OlegSchwann June 15, 2019 at 23:31

Go data structures cheat sheet

Some companies interview online writing code. It is required to solve the olympiad problem for speed. In such circumstances, there is no time to see the details of the implementation of data structures - you need to immediately realize the idea. But courses on algorithms and data structures provide examples in either pseudo-code or C ++. More reference solutions to problems are often written in C ++. In preparation for the interview, I made a crib of libraries - analogues of STL containers, so as not to waste precious time searching.

Let's start with the obvious.

Dynamic continuous array

The analogue std::vector.
Supports accessing an element by index for a constant time of several processor cycles. You can increase or decrease capacity. This is the built-in slice:

vector := []int{}

Conveniently, basic concepts are built into the language.

Stack

The analogue std::stack.

An ordered set in which adding new elements and deleting existing ones is done from one end. The element that was placed last (last-in, first-out - LIFO) is removed first from the stack. This is again a walled slice. Snippets are copied from project to project:

// Push
stack = append(stack, value)

// Pop
// Проверка, что len(stack) > 0
stack, value = a[:len(stack)-1], a[len(stack)-1]

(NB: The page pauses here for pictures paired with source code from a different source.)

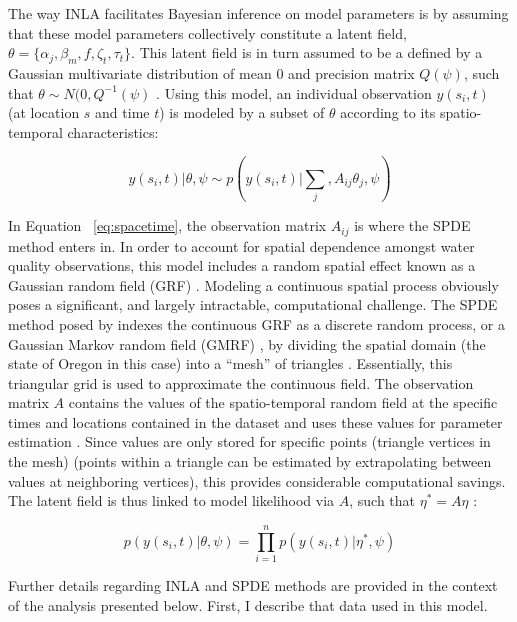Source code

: \documentclass[11pt,a4paper,titlepage]{article}
\begin{document}
The way INLA facilitates Bayesian inference on model parameters is by assuming that these model parameters collectively constitute a latent field, $\theta = \{\alpha_j,\beta_m,f,\zeta_t,\tau_t\}$. This latent field is in turn assumed to be a defined by a Gaussian multivariate distribution of mean 0 and precision matrix $Q(\psi)$, such that $\theta \sim N(0,Q^{-1}(\psi)$ \parencite{blangiardo2013,rue2005,rue2009,cosandey-godin2014}. Using this model, an individual observation $y(s_i,t)$ (at location $s$ and time $t$) is modeled by a subset of $\theta$ according to its spatio-temporal characteristics:

\begin{equation}
y(s_i,t)|\theta,\psi \sim p(y(s_i,t)|\sum_j,A_{ij}\theta_{j},\psi)
\label{eq:spacetime}
\end{equation}

In Equation ~\ref{eq:spacetime}, the observation matrix $A_{ij}$ is where the SPDE method enters in. In order to account for spatial dependence amongst water quality observations, this model includes a random spatial effect known as a Gaussian random field (GRF) \parencite{cosandey-godin2014}. Modeling a continuous spatial process obviously poses a significant, and largely intractable, computational challenge. The SPDE method posed by \textcite{lindgren2011} indexes the continuous GRF as a discrete random process, or a Gaussian Markov random field (GMRF) \parencite{lindgren2013}, by dividing the spatial domain (the state of Oregon in this case) into a “mesh” of triangles \parencite{blangiardo2013}. Essentially, this triangular grid is used to approximate the continuous field. The observation matrix $A$ contains the values of the spatio-temporal random field at the specific times and locations contained in the dataset and uses these values for parameter estimation \parencite{cosandey-godin2014}. Since values are only stored for specific points (triangle vertices in the mesh) (points within a triangle can be estimated by extrapolating between values at neighboring vertices), this provides considerable computational savings. The latent field is thus linked to model likelihood via $A$, such that $\eta^*=A\eta$ \parencite{cosandey-godin2014}:

\begin{equation}
p(y(s_i,t) | \theta,\psi) = \prod_{i=1}^{n} p(y(s_i,t) | \eta^{*},\psi)
\label{eq:spde}
\end{equation}

\noindent
Further details regarding INLA and SPDE methods are provided in the context of the analysis presented below. First, I describe that data used in this model. 
\end{document}
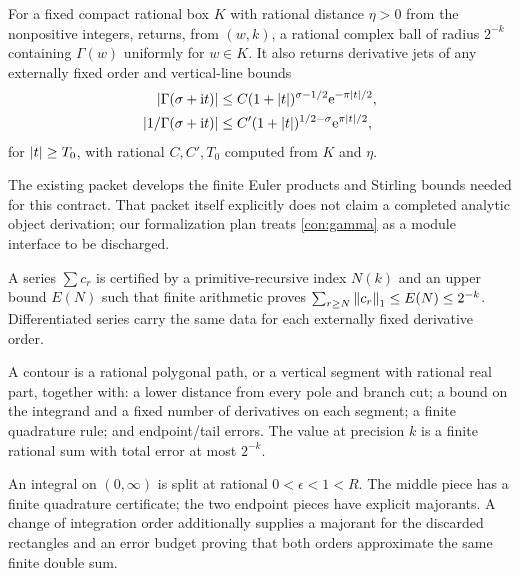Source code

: \begin{contract}[Gamma]\label{con:gamma}
For a fixed compact rational box $K$ with rational distance $\eta>0$ from the
nonpositive integers,  returns, from $(w,k)$, a rational
complex ball of radius $2^{-k}$ containing $\Gamma(w)$ uniformly for $w\in K$.
It also returns derivative jets of any externally fixed order and vertical-line
bounds
\begin{align}
 \left|\Gamma(\sigma+\mathrm i t)\right|
 &\le C(1+\left|t\right|)^{\sigma-1/2}\mathrm e^{-\pi\left|t\right|/2},\label{eq:gamma-upper}\\
 \left|1/\Gamma(\sigma+\mathrm i t)\right|
 &\le C'(1+\left|t\right|)^{1/2-\sigma}\mathrm e^{\pi\left|t\right|/2},\label{eq:recip-gamma-upper}
\end{align}
for $\left|t\right|\ge T_0$, with rational $C,C',T_0$ computed from $K$ and $\eta$.
\end{contract}
The existing  packet develops the finite Euler products and
Stirling bounds needed for this contract.  That packet itself explicitly does
not claim a completed analytic object derivation; our formalization plan treats
\cref{con:gamma} as a module interface to be discharged.

\begin{contract}
A series $\sum c_r$ is certified by a primitive-recursive index $N(k)$ and an
upper bound $E(N)$ such that finite arithmetic proves
$\sum_{r\ge N}\left\lVert c_r\right\rVert_1\le E(N)\le2^{-k}$.  Differentiated series carry the
same data for each externally fixed derivative order.
\end{contract}

\begin{contract}
A contour is a rational polygonal path, or a vertical segment with rational
real part, together with: a lower distance from every pole and branch cut; a
bound on the integrand and a fixed number of derivatives on each segment; a
finite quadrature rule; and endpoint/tail errors.  The value at precision $k$
is a finite rational sum with total error at most $2^{-k}$.
\end{contract}

\begin{contract}
An integral on $(0,\infty)$ is split at rational $0<\epsilon<1<R$.  The middle
piece has a finite quadrature certificate; the two endpoint pieces have
explicit majorants.  A change of integration order additionally supplies a
majorant for the discarded rectangles and an error budget proving that both
orders approximate the same finite double sum.
\end{contract}

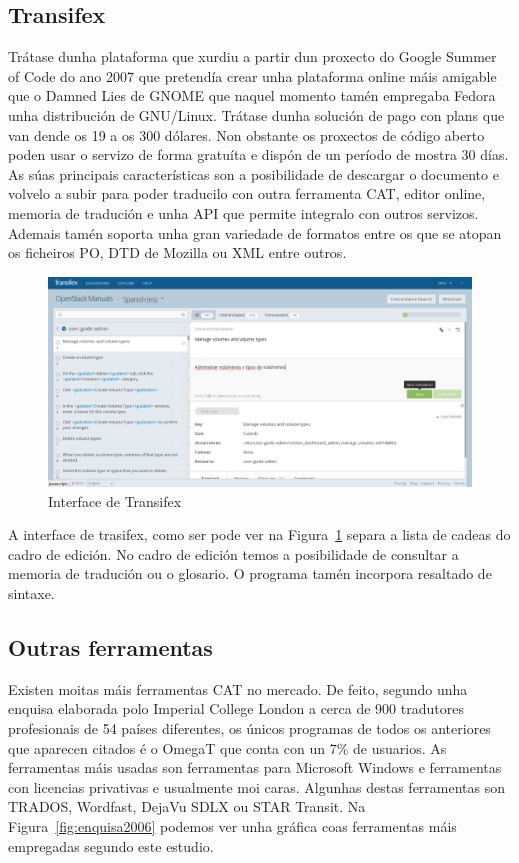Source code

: \subsection{Transifex}
Trátase dunha plataforma que xurdiu a partir dun proxecto do Google Summer of Code do ano 2007 que pretendía crear unha plataforma online máis amigable que o Damned Lies de GNOME que naquel momento tamén empregaba Fedora unha distribución de GNU/Linux. Trátase dunha solución de pago con plans que van dende os 19 a os 300 dólares. Non obstante os proxectos de código aberto poden usar o servizo de forma gratuíta e dispón de un período de mostra 30 días. As súas principais características son a posibilidade de descargar o documento e volvelo a subir para poder traducilo con outra ferramenta CAT, editor online, memoria de tradución e unha API que permite integralo con outros servizos. Ademais tamén soporta unha gran variedade de formatos entre os que se atopan os ficheiros PO, DTD de Mozilla ou XML entre outros.

\begin{figure}[h]
    \centering
    \includegraphics[width=\textwidth]{img/captura_transifex.png}
    \caption{Interface de Transifex}
    \label{fig:transifex}
\end{figure}

A interface de trasifex, como ser pode ver na Figura~\ref{fig:transifex} separa a lista de cadeas do cadro de edición. No cadro de edición temos a posibilidade de consultar a memoria de tradución ou o glosario. O programa tamén incorpora resaltado de sintaxe.

\subsection{Outras ferramentas}
Existen moitas máis ferramentas CAT no mercado. De feito, segundo unha enquisa \cite{article:2006survey} elaborada polo Imperial College London a cerca de 900 tradutores profesionais de 54 países diferentes, os únicos programas de todos os anteriores que aparecen citados é o OmegaT que conta con un 7\% de usuarios. As ferramentas máis usadas son ferramentas para Microsoft Windows e ferramentas con licencias privativas e usualmente moi caras. Algunhas destas ferramentas son TRADOS, Wordfast, DejaVu SDLX ou STAR Transit. Na Figura~\ref{fig:enquisa2006} podemos ver unha gráfica coas ferramentas máis empregadas segundo este estudio.

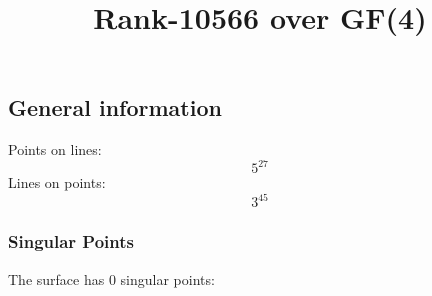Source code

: \documentclass{article}
\newcommand\setTBstruts{\def\T{\rule{0pt}{2.6ex}}%
\def\B{\rule[-1.2ex]{0pt}{0pt}}}
\begin{document}
 
\setTBstruts



{\allowdisplaybreaks%






\title{Rank-10566 over GF(4)}
\author{}%
\maketitle%
%
{}



\subsection*{General information}
Points on lines:
$$
5^{27}$$
Lines on points:
$$
3^{45}$$
\subsubsection*{Singular Points}
The surface has 0 singular points:\\
\begin{align*}
\end{align*}
}
\end{document}
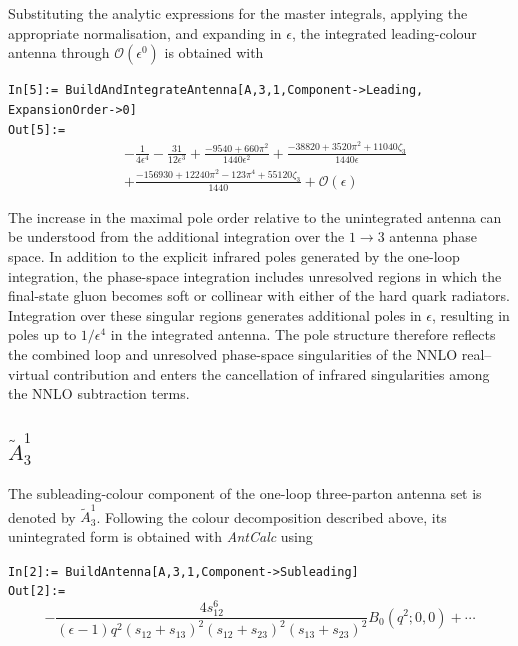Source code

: Substituting the analytic expressions for the master integrals, applying the
appropriate normalisation, and expanding in $\epsilon$, the integrated leading-colour
antenna through $\mathcal O(\epsilon^0)$ is obtained with

\begin{mdframed}[backgroundcolor=gray!10, linewidth=0pt]
\texttt{In[5]:= BuildAndIntegrateAntenna[A,3,1,Component->Leading,\\ExpansionOrder->0]}\\
\hfill
\texttt{Out[5]:=}
    \begin{equation*}
        \begin{split}
            &-\frac1{4\epsilon^4}-\frac{31}{12\epsilon^3}+\frac{-9540+660\pi^2}{1440\epsilon^2}+\frac{-38820+3520\pi^2+11040\zeta_3}{1440\epsilon}\\
            &+\frac{-156930+12240\pi^2-123\pi^4+55120\zeta_3}{1440}+\mathcal O(\epsilon)
        \end{split}
    \end{equation*}
\end{mdframed}

The increase in the maximal pole order relative to the unintegrated antenna can be
understood from the additional integration over the $1\to3$ antenna phase space. In
addition to the explicit infrared poles generated by the one-loop integration, the
phase-space integration includes unresolved regions in which the final-state gluon
becomes soft or collinear with either of the hard quark radiators. Integration over
these singular regions generates additional poles in $\epsilon$, resulting in poles up
to $1/\epsilon^4$ in the integrated antenna. The pole structure therefore reflects the
combined loop and unresolved phase-space singularities of the NNLO real--virtual
contribution and enters the cancellation of infrared singularities among the NNLO
subtraction terms.

\subsection{$\tilde A_3^1$}\label{subsec:A31sub}

The subleading-colour component of the one-loop three-parton antenna set is denoted
by $\widetilde A_3^1$. Following the colour decomposition described above, its
unintegrated form is obtained with \textit{AntCalc} using

\begin{mdframed}[backgroundcolor=gray!10, linewidth=0pt]
\texttt{In[2]:= BuildAntenna[A,3,1,Component->Subleading]}\\
\hfill
\texttt{Out[2]:=}
    \begin{equation*}
        -\frac{4s_{12}^6}{(\epsilon-1)q^2(s_{12}+s_{13})^2(s_{12}+s_{23})^2(s_{13}+s_{23})^2}B_0\!\left(q^2;0,0\right)+\cdots
    \end{equation*}
\end{mdframed}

The slice operation does not allocate a new memory.

Turn

Analogue std::queueand std::deque.

Queues implement retrieval and addition operations for start and end in constant time. The element that was first placed (first-in, first-out - FIFO) is deleted first from the queue. A buffered channel is a queue on a ring buffer, you can use it when the reader and writer are different goroutines. But there is no separate queue implementation in the standard library. The awesome-go list advises the library https://github.com/gammazero/deque .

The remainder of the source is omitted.